03 Jakob Wenzel - Catena Variants

Catena Variants - Different Instantiations for an Extremely Flexible Password-Hashing Framework Abstract: Catena is a password-scrambling framework characterized by its high flexibility. The user (defender) can simply adapt the underlying (cryptographic) primitives, the underlying memory-hard function, and the time (λ) and memory (garlic) parameters, to render it suitable for a wide range of applications.

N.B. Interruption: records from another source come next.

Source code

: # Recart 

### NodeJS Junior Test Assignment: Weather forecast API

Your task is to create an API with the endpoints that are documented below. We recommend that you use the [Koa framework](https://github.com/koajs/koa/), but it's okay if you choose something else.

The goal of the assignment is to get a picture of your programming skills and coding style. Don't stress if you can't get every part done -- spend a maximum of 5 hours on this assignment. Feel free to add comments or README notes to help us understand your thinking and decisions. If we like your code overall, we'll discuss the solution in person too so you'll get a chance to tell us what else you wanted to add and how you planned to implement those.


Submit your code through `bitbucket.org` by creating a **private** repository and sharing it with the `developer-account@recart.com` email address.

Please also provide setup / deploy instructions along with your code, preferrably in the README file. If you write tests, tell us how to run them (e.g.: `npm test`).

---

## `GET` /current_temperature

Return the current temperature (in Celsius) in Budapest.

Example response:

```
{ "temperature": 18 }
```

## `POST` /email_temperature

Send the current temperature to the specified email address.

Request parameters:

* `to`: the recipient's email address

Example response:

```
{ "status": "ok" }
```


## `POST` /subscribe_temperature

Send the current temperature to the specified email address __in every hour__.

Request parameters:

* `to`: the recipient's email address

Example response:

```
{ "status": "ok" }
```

This enables Catena to maximize the defense against specific adversaries, their capabilities and goals, and to cope with a high variation of hardware and constraints on the side of the defender. Catena has obtained special recognition of the Password Hashing Competition (PHC), alongside of the winner Argon2. Since the specification document of the PHC submission discusses and specifies only six default instantiations with limited parameter recommendations, we want to use this document to introduce further variants of Catena, or rather, further instantiations of the Catena framework. Our instantiations use different hash functions, and we evaluate their influence on the computational time and the throughput. Next, we discuss how instantiations of the memory-hard graph-based algorithm influence the computational time and resistance against low-memory attacks. Furthermore, we introduce possible extensions of Catena accommodat ing strong resistance against GPU- and ASIC-based adversaries, e.g., by providing sequential memory-hardness due to a data-dependent indexing function. At the end, we combine particular instantiations discussed so far to construct full-fledged variants of Catena for certain goals. Hence, this document can be seen as an additional guide to the PHC submission of Catena when considering its usage under certain restrictions. -- Jakob Wenzel: In 2011, after finishing my B. Sc. and M. Sc. in Computer Science and Media, I startet my PhD at the Bauhaus-Universität Weimar, Germany. Since then, I am working in the group of Prof. Stefan Lucks and we are focusing on symmetric cryptographc. More detailed, we mainly work on provable security, differential cryptanalysis, and since 2012 we also focus on password security. I am a co-author of the PHC finalist Catena as well as the 2nd-round candidate POET (CAESAR competition).